LES 29 ET 30 OCTOBRE, LE WEBZINE PITCHFORK ORGANISE À PARIS SON PREMIER VRAI FESTIVAL HORS DES ETATS-UNIS. RETOUR SUR UNE INCROYABLE SUCCESS STORY.

Depuis maintenant une petite dizaine d’années, Pitchfork (fourche en français) et ses cotes sur 10 avec des virgules font frémir toute l’industrie indie du disque. Comment un site Internet créé au milieu des années 90 par un gamin du Minnesota est-il devenu l’un des médias les plus influents du music business? On est pourtant loin d’un remake de The Social Network version Webzine avec Ryan Schreiber à la place de Mark Zuckerberg et des gamins dont les dents rayent le parquet.

 » Do you remember the first time?« , lui demanderait sans doute Jarvis Cocker. Soyons précis. Schreiber poste son premier texte le 1er février 1996.

 » Ryan était fasciné depuis longtemps par la culture fanzine. Obsédé par la musique, il a cherché à créer quelque chose de similaire« , explique Chris Kaskie, président de Pitchfork et depuis 2004 son premier employé à temps plein.

Dépourvu de photocopieuse, Schreiber a l’idée géniale d’appliquer l’approche « zine » au Web. Employé de magasin de disques biberonné à MTV tout juste sorti de l’école, il décide à 19 ans de créer son propre site Internet. Ecrit sur Sonic Youth (c’est encore grâce à lui qu’on vient d’apprendre la séparation de Thurston Moore et Kim Gordon), Fugazi, les Pixies… Et intitule son bébé Pitchfork. Un nom piqué à un tatouage de Tony Montana dans Scarface.

Début 2000, Schreiber déménage son jouet de Minneapolis à Chicago. Engage quelques freelances et codifie ses reviews. Un long texte très personnel coté sur 10 avec une décimale. Son plus grand atout? Alors que le papier entre en crise, Pitchfork offre aux journalistes et aux lecteurs un espace qu’ils ne trouvent plus ailleurs.

Sa fréquentation reste cependant extrêmement confidentielle jusqu’à la critique dithyrambique (10,0) qui accompagne le Kid A de Radiohead. Même si on se moque de sa prose, Pitchfork est de plus en plus lu. Son nombre de visiteurs explose. Passe à 5000, puis 30 000 par jour.

 » Pour la plupart des contributeurs, il s’agissait au début de pondre 300 mots sur un disque et de balancer quelques vannes.
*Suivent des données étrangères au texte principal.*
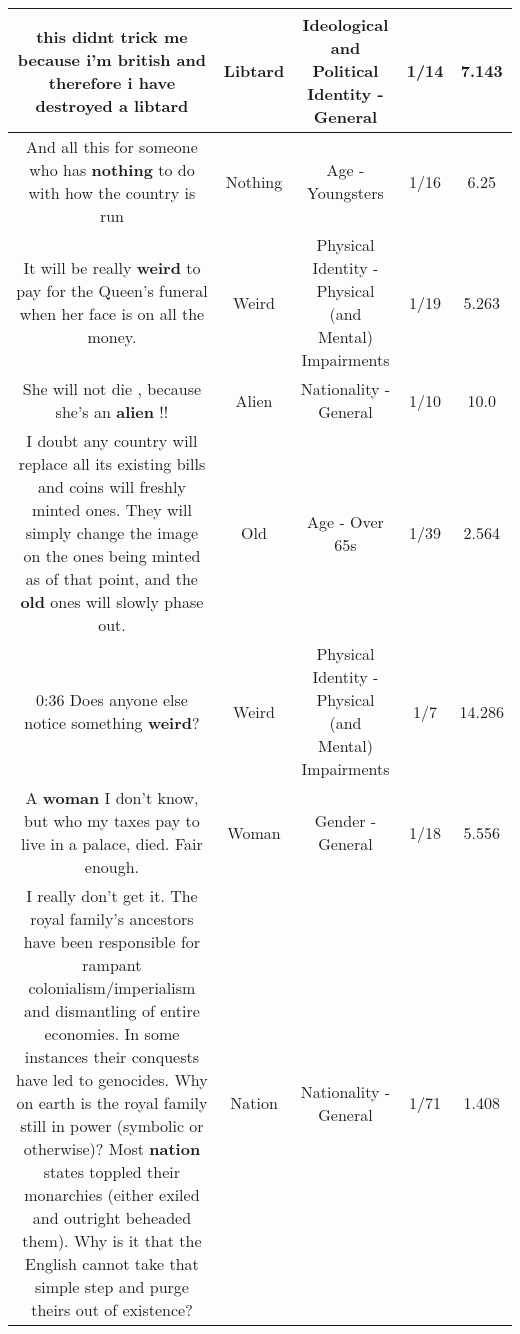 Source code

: \documentclass[11pt]{article}
\newlength\mylength
\begin{document}
\begin{center}
\begin{longtable}{|C{.65\mylength}|C{.30\mylength}|C{.12\mylength}|C{.12\mylength}|C{.12\mylength}|}
  \small this didnt trick me because i'm british and therefore i have destroyed a libtard\normalsize   & Libtard &  Ideological and Political Identity - General & 1/14 & 7.143 \\  \hline
  \small And all this for someone who has \textbf{nothing} to do with how the country is run\normalsize   & Nothing & Age - Youngsters & 1/16 & 6.25 \\  \hline
  \small It will be really \textbf{weird} to pay for the Queen's funeral when her face is on all the money.\normalsize   & Weird & Physical Identity - Physical (and Mental) Impairments & 1/19 & 5.263 \\  \hline
  \small She will not die , because she's an \textbf{alien} !!\normalsize   & Alien & Nationality - General & 1/10 & 10.0 \\  \hline
  \small I doubt any country will replace all its existing bills and coins will freshly minted ones. They will simply change the image on the ones being minted as of that point, and the \textbf{old} ones will slowly phase out.\normalsize   & Old & Age - Over 65s & 1/39 & 2.564 \\  \hline
  \small 0:36 Does anyone else notice something \textbf{weird}?\normalsize   & Weird & Physical Identity - Physical (and Mental) Impairments & 1/7 & 14.286 \\  \hline
  \small A \textbf{woman} I don't know, but who my taxes pay to live in a palace, died. Fair enough.\normalsize   & Woman & Gender - General & 1/18 & 5.556 \\  \hline
  \small I really don't get it. The royal family's ancestors have been responsible for rampant colonialism/imperialism and dismantling of entire economies. In some instances their conquests have led to genocides. Why on earth is the royal family still in power (symbolic or otherwise)?  Most \textbf{nation} states toppled their monarchies (either exiled and outright beheaded them). Why is it that the English cannot take that simple step and purge theirs out of existence?\normalsize   & Nation & Nationality - General & 1/71 & 1.408 \\  \hline

\end{longtable}
\end{center}
\end{document}
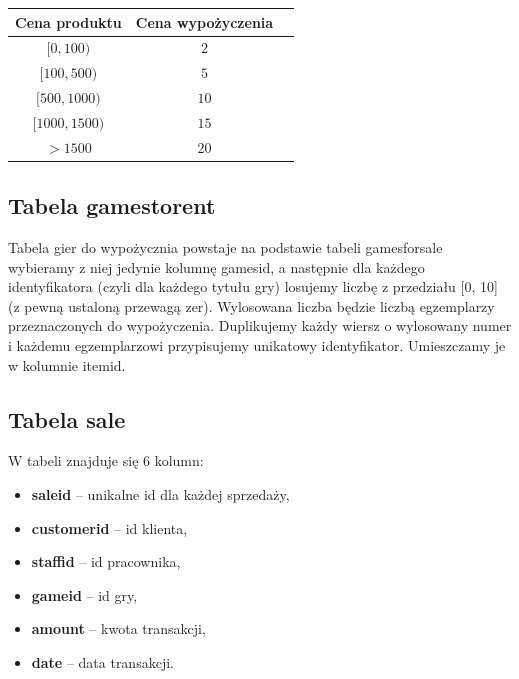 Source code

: \documentclass{article}
\begin{document}
	\begin{center}\centering
		\begin{tabular}{|c|c|c|}
			\hline
			\textbf{Cena produktu} & \textbf{Cena wypożyczenia}\\
			\hline
			$[0, 100)$ & $2$\\
			\hline
			$[100, 500)$ & $5$\\
			\hline
			$[500, 1000)$ & $10$\\
			\hline
			$[1000, 1500)$ & $15$\\
			\hline
			$>1500$ & $20$\\
			\hline
		\end{tabular}
	\end{center}
	
	
	
	\subsection{Tabela games\textunderscore to\textunderscore rent}
	Tabela gier do wypożycznia powstaje na podstawie tabeli games\textunderscore for\textunderscore sale wybieramy z niej jedynie kolumnę games\textunderscore id, a następnie dla każdego identyfikatora (czyli dla każdego tytułu gry) losujemy liczbę z przedziału [0, 10] (z pewną ustaloną przewagą zer). Wylosowana liczba będzie liczbą egzemplarzy przeznaczonych do wypożyczenia. Duplikujemy każdy wiersz o wylosowany numer i każdemu egzemplarzowi przypisujemy unikatowy identyfikator. Umieszczamy je w kolumnie item\textunderscore id.
	
	\subsection{Tabela sale}
		W tabeli znajduje się 6 kolumn:
		\begin{itemize}
			\setlength{\itemsep}{-2pt}
			\item \textbf{sale\textunderscore id} – unikalne id dla każdej sprzedaży,
			\item \textbf{customer\textunderscore id} – id klienta,
			\item \textbf{staff\textunderscore id} – id pracownika,
			\item \textbf{game\textunderscore id} – id gry,
			\item \textbf{amount} – kwota transakcji,
			\item \textbf{date} – data transakcji.
		\end{itemize}
\end{document}
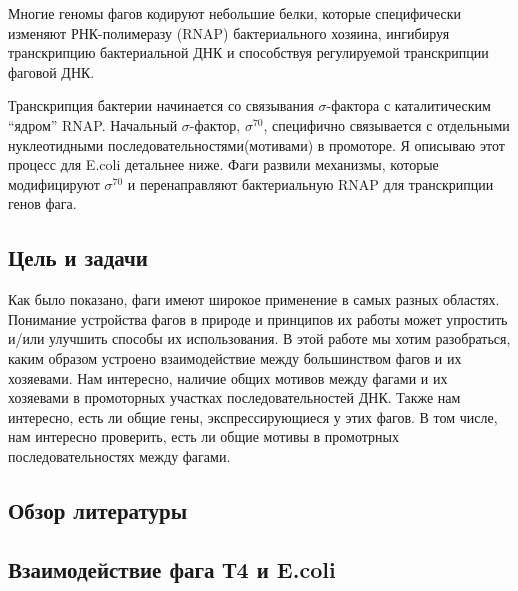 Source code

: \documentclass[14pt]{extarticle}
\begin{document}
    \par{Многие геномы фагов кодируют небольшие белки, которые специфически изменяют РНК-полимеразу (RNAP)
    бактериального хозяина, ингибируя транскрипцию бактериальной ДНК и способствуя регулируемой транскрипции фаговой 
    ДНК. \cite{phagetrans}}    
    
    \par{Транскрипция бактерии начинается со связывания $\sigma$-фактора с каталитическим ``ядром'' RNAP. Начальный 
    $\sigma$-фактор, $\sigma^{70}$, специфично связывается с отдельными нуклеотидными последовательностями(мотивами) в 
    промоторе. Я описываю этот процесс для E.coli детальнее ниже. Фаги развили механизмы, которые модифицируют 
    $\sigma^{70}$ и перенаправляют бактериальную RNAP для транскрипции генов фага.}
    
\newpage
\begin{center}
\item \section{Цель и задачи} \label{sec:code}
\end{center}

    \par{Как было показано, фаги имеют широкое применение в самых разных областях. Понимание устройства фагов в природе 
    и принципов их работы может упростить и/или улучшить способы их использования. В этой работе мы хотим разобраться, 
    каким образом устроено взаимодействие между большинством фагов и их хозяевами. Нам интересно, наличие общих мотивов 
    между фагами и их хозяевами в промоторных участках последовательностей ДНК. Также нам интересно, есть ли общие гены,
    экспрессирующиеся у этих фагов. В том числе, нам интересно проверить, есть ли общие мотивы в промотрных 
    последовательностях между фагами.}

\newpage
\begin{center}
\item \section{Обзор литературы} \label{sec:math}
\item \subsection{Взаимодействие фага Т4 и E.coli}
\end{center}
        
\end{document}
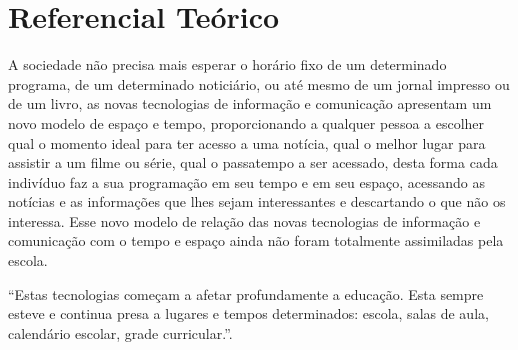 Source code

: \documentclass[12pt, openright, a4paper, brazil, english, french, spanish, bibjustif, openany, oneside]{abntex2}
\begin{document}




\chapter{Referencial Teórico}

A sociedade não precisa mais esperar o horário fixo de um determinado programa, de um determinado noticiário, ou até mesmo de um jornal impresso ou de um livro, as novas tecnologias de informação e comunicação apresentam um novo modelo de espaço e tempo, proporcionando a qualquer pessoa a escolher qual o momento ideal para ter acesso a uma notícia, qual o melhor lugar para assistir a um filme ou série, qual o passatempo a ser acessado, desta forma cada indivíduo faz a sua programação em seu tempo e em seu espaço, acessando as notícias e as informações que lhes sejam interessantes e descartando o que não os interessa. Esse novo modelo de relação das novas tecnologias de informação e comunicação com o tempo e espaço ainda não foram totalmente assimiladas pela escola.

\begin{citacao}

``Estas tecnologias começam a afetar profundamente a educação. Esta sempre esteve e continua presa a lugares e tempos determinados: escola, salas de aula, calendário escolar, grade curricular.''\cite{moran}.

\end{citacao}
\end{document}
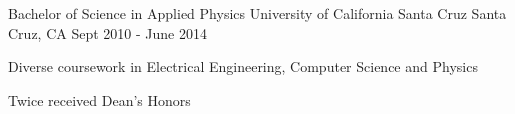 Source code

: \begin{cventries}
  \cventry
    {Bachelor of Science in Applied Physics}
    {University of California Santa Cruz}
    {Santa Cruz, CA}
    {Sept 2010 - June 2014}
    {
      \begin{cvitems}
        \item {Diverse coursework in Electrical Engineering, Computer Science and Physics}
        \item{Twice received Dean's Honors}
      \end{cvitems}
    }
\end{cventries}
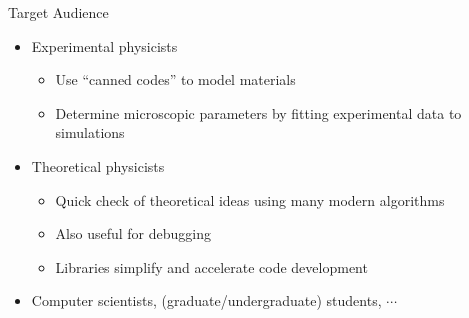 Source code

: \begin{frame}[t,fragile]{Target Audience}
  \begin{itemize}
    \setlength{\itemsep}{1em}
  \item Experimental physicists
    \begin{itemize}
    \item Use ``canned codes'' to model materials
    \item Determine microscopic parameters by fitting experimental data to simulations
    \end{itemize}
  \item Theoretical physicists
    \begin{itemize}
    \item Quick check of theoretical ideas using many modern algorithms
    \item Also useful for debugging
    \item Libraries simplify and accelerate code development
    \end{itemize}
  \item Computer scientists, (graduate/undergraduate) students, $\cdots$
  \end{itemize}
\end{frame}


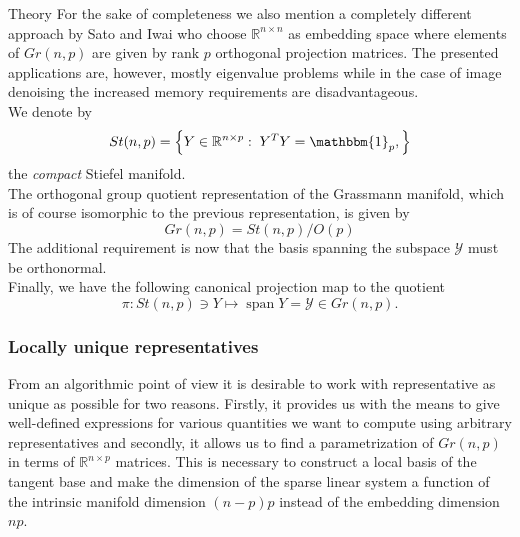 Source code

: \begin{chapter}{Theory}
For the sake of completeness we also mention a completely different approach by Sato and Iwai \cite{Sato2014} who choose $\mathbb{R}^{n\times n}$ as embedding space
where elements of $Gr(n,p)$ are given by rank $p$ orthogonal projection matrices. The presented applications are, however, mostly eigenvalue problems while in the case
of image denoising the increased memory requirements are disadvantageous.\\

We denote by 
\begin{equation}
St(n,p)=\left\lbrace Y\in\mathbb{R}^{n\times p}:\; Y^TY=\mathbbm{1}_p,\right\rbrace
\end{equation}
the \emph{compact} Stiefel manifold.\\

The orthogonal group quotient representation of the Grassmann manifold, which is of course isomorphic to the previous representation, is given by
\begin{equation}
    Gr(n,p) = St(n,p) / O(p) %
\end{equation}
The additional requirement is now that the basis spanning the subspace $\mathcal{Y}$ must be orthonormal. \\

Finally, we have the following canonical projection map to the quotient
\begin{equation}
    \pi : St(n,p)\ni Y \mapsto \operatorname{span} Y=\mathcal{Y} \in Gr(n, p).
\end{equation}

\subsubsection{Locally unique representatives} %
\label{ssub:Locally unique Representative}
From an algorithmic point of view it is desirable to work with representative as unique as possible for two reasons.
Firstly, it provides us with the means to give well-defined expressions for various quantities we want to compute using arbitrary representatives and secondly, it allows us to find a parametrization of $Gr(n,p)$ in terms of $\mathbb{R}^{n\times p}$ matrices.
This is necessary to construct a local basis of the tangent base and make the dimension of the sparse linear system a function of the intrinsic manifold dimension $(n-p)p$ instead of the embedding dimension $np$.\\


\end{chapter}
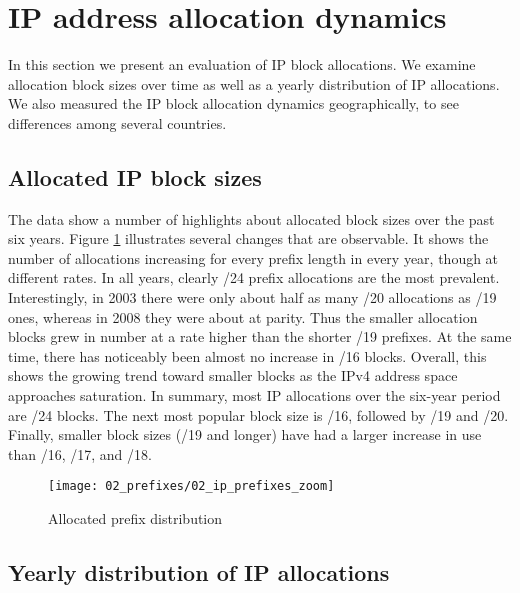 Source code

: \section{IP address allocation dynamics}
\label{sec:allocations}

In this section we present an evaluation of IP block allocations. We examine
allocation block sizes over time as well as a yearly distribution of IP
allocations. We also measured the IP block allocation dynamics geographically,
to see differences among several countries.

\subsection{Allocated IP block sizes}

The data show a number of highlights about allocated block sizes over the past
six years. Figure \ref{fig:IP allocations} illustrates several changes that are
observable. It shows the number of allocations increasing for every prefix
length in every year, though at different rates. In all years, clearly /24
prefix allocations are the most prevalent. Interestingly, in 2003 there were
only about half as many /20 allocations as /19 ones, whereas in 2008 they were
about at parity. Thus the smaller allocation blocks grew in number at a rate
higher than the shorter /19 prefixes. At the same time, there has noticeably
been almost no increase in /16 blocks. Overall, this shows the growing trend
toward smaller blocks as the IPv4 address space approaches saturation. In
summary, most IP allocations over the six-year period are /24 blocks. The next
most popular block size is /16, followed by /19 and /20. Finally, smaller block
sizes (/19 and longer) have had a larger increase in use than /16, /17, and
/18.

\begin{figure}[htbp]
 	\centering
 		\texttt{[image: 02\_prefixes/02\_ip\_prefixes\_zoom]}
	\caption{Allocated prefix distribution}
 	\label{fig:IP allocations}
\end{figure}

\subsection{Yearly distribution of IP allocations}


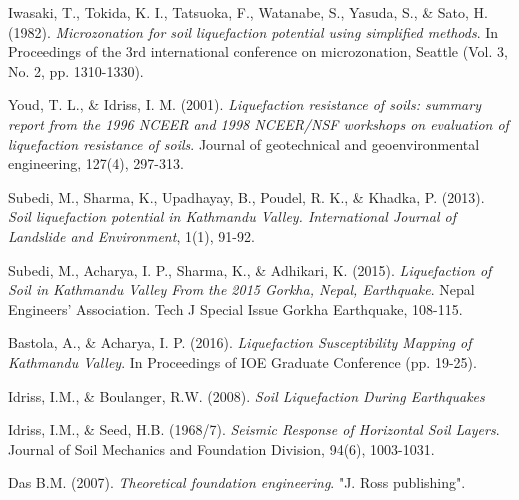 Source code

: \begin{thebibliography}{99}
Iwasaki, T., Tokida, K. I., Tatsuoka, F., Watanabe, S., Yasuda, S., \& Sato, H. (1982). \emph{Microzonation for soil liquefaction potential using simplified methods}. In Proceedings of the 3rd international conference on microzonation, Seattle (Vol. 3, No. 2, pp. 1310-1330).

Youd, T. L., \& Idriss, I. M. (2001). \emph{Liquefaction resistance of soils: summary report from the 1996 NCEER and 1998 NCEER/NSF workshops on evaluation of liquefaction resistance of soils}. Journal of geotechnical and geoenvironmental engineering, 127(4), 297-313.

Subedi, M., Sharma, K., Upadhayay, B., Poudel, R. K., \& Khadka, P. (2013). \emph{Soil liquefaction potential in Kathmandu Valley. International Journal of Landslide and Environment}, 1(1), 91-92.

Subedi, M., Acharya, I. P., Sharma, K., \& Adhikari, K. (2015). \emph{Liquefaction of Soil in Kathmandu Valley From the 2015 Gorkha, Nepal, Earthquake}. Nepal Engineers’ Association. Tech J Special Issue Gorkha Earthquake, 108-115.

Bastola, A., \& Acharya, I. P. (2016). \emph{Liquefaction Susceptibility Mapping of Kathmandu Valley}. In Proceedings of IOE Graduate Conference (pp. 19-25).

Idriss, I.M., \& Boulanger, R.W. (2008). \emph{Soil Liquefaction During Earthquakes}

Idriss, I.M., \& Seed, H.B. (1968/7). \emph{Seismic Response of Horizontal Soil Layers}. Journal of Soil Mechanics and Foundation Division, 94(6), 1003-1031.

Das B.M. (2007). \emph{Theoretical foundation engineering}. "J. Ross publishing".

\end{thebibliography} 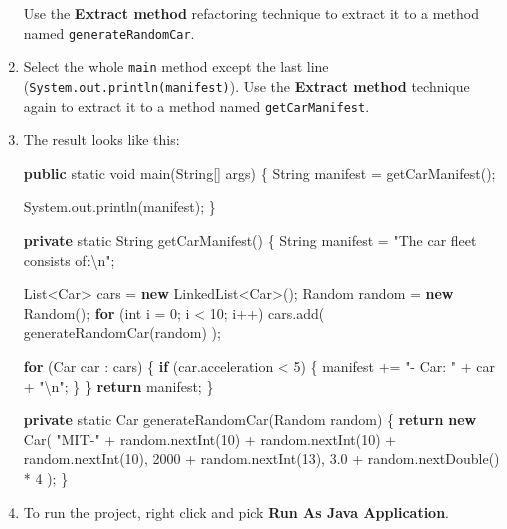 \documentclass[]{report}
\newenvironment{Shaded}{}{}
\newcommand{\KeywordTok}[1]{\textcolor[rgb]{0.00,0.44,0.13}{\textbf{{#1}}}}
\newcommand{\DataTypeTok}[1]{\textcolor[rgb]{0.56,0.13,0.00}{{#1}}}
\newcommand{\DecValTok}[1]{\textcolor[rgb]{0.25,0.63,0.44}{{#1}}}
\newcommand{\FloatTok}[1]{\textcolor[rgb]{0.25,0.63,0.44}{{#1}}}
\newcommand{\CharTok}[1]{\textcolor[rgb]{0.25,0.44,0.63}{{#1}}}
\newcommand{\StringTok}[1]{\textcolor[rgb]{0.25,0.44,0.63}{{#1}}}
\newcommand{\FunctionTok}[1]{\textcolor[rgb]{0.02,0.16,0.49}{{#1}}}
\newcommand{\NormalTok}[1]{{#1}}
\begin{document}
\begin{enumerate}
  Use the \textbf{Extract method} refactoring technique to extract it to
  a method named \texttt{generateRandomCar}.
\item
  Select the whole \texttt{main} method except the last line
  (\texttt{System.out.println(manifest)}). Use the \textbf{Extract
  method} technique again to extract it to a method named
  \texttt{getCarManifest}.
\item
  The result looks like this:

\begin{Shaded}
\begin{Highlighting}[]
\KeywordTok{public} \DataTypeTok{static} \DataTypeTok{void} \FunctionTok{main}\NormalTok{(String[] args) \{}
  \NormalTok{String manifest = }\FunctionTok{getCarManifest}\NormalTok{();}

  \NormalTok{System.}\FunctionTok{out}\NormalTok{.}\FunctionTok{println}\NormalTok{(manifest);}
\NormalTok{\}}

\KeywordTok{private} \DataTypeTok{static} \NormalTok{String }\FunctionTok{getCarManifest}\NormalTok{() \{}
  \NormalTok{String manifest = }\StringTok{"The car fleet consists of:}\CharTok{\textbackslash{}n}\StringTok{"}\NormalTok{;}

  \NormalTok{List<Car> cars = }\KeywordTok{new} \NormalTok{LinkedList<Car>();}
  \NormalTok{Random random = }\KeywordTok{new} \NormalTok{Random();}
  \KeywordTok{for} \NormalTok{(}\DataTypeTok{int} \NormalTok{i = }\DecValTok{0}\NormalTok{; i < }\DecValTok{10}\NormalTok{; i++)}
    \NormalTok{cars.}\FunctionTok{add}\NormalTok{(}
      \FunctionTok{generateRandomCar}\NormalTok{(random)}
    \NormalTok{);}

  \KeywordTok{for} \NormalTok{(Car car : cars) \{}
    \KeywordTok{if} \NormalTok{(car.}\FunctionTok{acceleration} \NormalTok{< }\DecValTok{5}\NormalTok{) \{}
      \NormalTok{manifest += }\StringTok{"- Car: "} \NormalTok{+ car + }\StringTok{"}\CharTok{\textbackslash{}n}\StringTok{"}\NormalTok{;}
    \NormalTok{\}}
  \NormalTok{\}}
  \KeywordTok{return} \NormalTok{manifest;}
\NormalTok{\}}

\KeywordTok{private} \DataTypeTok{static} \NormalTok{Car }\FunctionTok{generateRandomCar}\NormalTok{(Random random) \{}
  \KeywordTok{return} \KeywordTok{new} \FunctionTok{Car}\NormalTok{(}
    \StringTok{"MIT-"} \NormalTok{+ random.}\FunctionTok{nextInt}\NormalTok{(}\DecValTok{10}\NormalTok{) + }
         \NormalTok{random.}\FunctionTok{nextInt}\NormalTok{(}\DecValTok{10}\NormalTok{) + }
         \NormalTok{random.}\FunctionTok{nextInt}\NormalTok{(}\DecValTok{10}\NormalTok{), }
    \DecValTok{2000} \NormalTok{+ random.}\FunctionTok{nextInt}\NormalTok{(}\DecValTok{13}\NormalTok{),}
    \FloatTok{3.0} \NormalTok{+ random.}\FunctionTok{nextDouble}\NormalTok{() * }\DecValTok{4}
  \NormalTok{);}
\NormalTok{\}}
\end{Highlighting}
\end{Shaded}
\item
  To run the project, right click and pick \textbf{Run As \textbar{}
  Java Application}.
\end{enumerate}
\end{document}
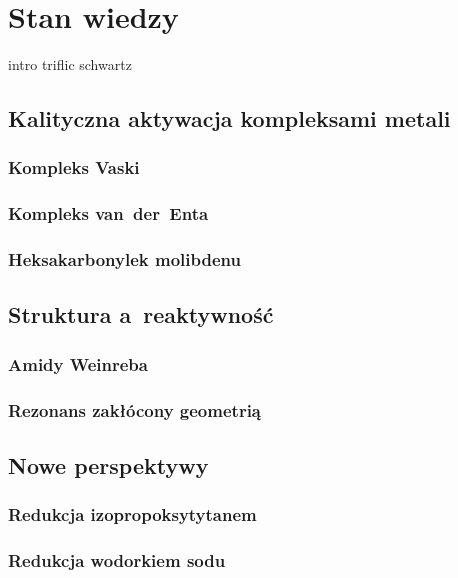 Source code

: \chapter{Stan wiedzy}\label{chapter:literature}

{intro}
{triflic}
{schwartz}

\section{Kalityczna aktywacja kompleksami metali}\label{literature:catalitic}
\subsection{Kompleks Vaski}\label{literature:catalitic:vasca}
\subsection{Kompleks van~der~Enta}\label{literature:catalitic:van-der-ent}
\subsection{Heksakarbonylek molibdenu}\label{literature:catalitic:molydenium}

\section{Struktura a~reaktywność}\label{literature:structure}
\subsection{Amidy Weinreba}\label{literature:structure:weinreb}
\subsection{Rezonans zakłócony geometrią}\label{literature:structure:geometry}

\section{Nowe perspektywy}\label{literature:perspectives}
\subsection{Redukcja izopropoksytytanem}\label{literature:perspectives:titanium}
\subsection{Redukcja wodorkiem sodu}\label{literature:perspectives:sodium-hydride}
Tant mieux s’il y avait un peu de fond musical, note l’éditeur en chef Mark Richardson sur le site. Nombre des premières critiques parlent beaucoup de conneries et peu de musique. Une vieille tradition dans l’histoire de l’écriture rock. Mais petit à petit, la qualité s’est améliorée. La connaissance de la musique aussi.  »

Référent culturel

En 2004, Pitchfork cimente la carrière d’Arcade Fire et aide son premier disque Funeral à devenir l’une des meilleures ventes d’albums du XXIe siècle. Sufjan Stevens, Interpol, Clap Your Hands Say Yeah… Aujourd’hui, on ne compte plus le nombre de carrières lancées par le site de Schreiber. Il attire 3 millions et demi de visiteurs uniques par mois et possède une équipe d’une trentaine de personnes à temps plein et partiel et entre 40 et 60 collaborateurs.  » Nos critiques, que nous considérons comme des membres à part entière du staff même s’ils sont rémunérés en tant qu’indépendants, viennent des 4 coins du monde, reprend Kaskie. Les plus jeunes en terminent avec l’adolescence et les plus vieux approchent de la cinquantaine. On attend d’eux qu’ils se sentent libres et en position d’exprimer leurs opinions.  »

Pitchfork travaille aussi constamment à rendre l’expérience de l’utilisateur aussi agréable que possible.  » Nous avons énormément de contenu sur notre site et des textes peuvent vite s’y perdre. Nous passons la majorité de notre temps à utiliser Pitchfork comme nos lecteurs et nous nous développons en conséquence.  »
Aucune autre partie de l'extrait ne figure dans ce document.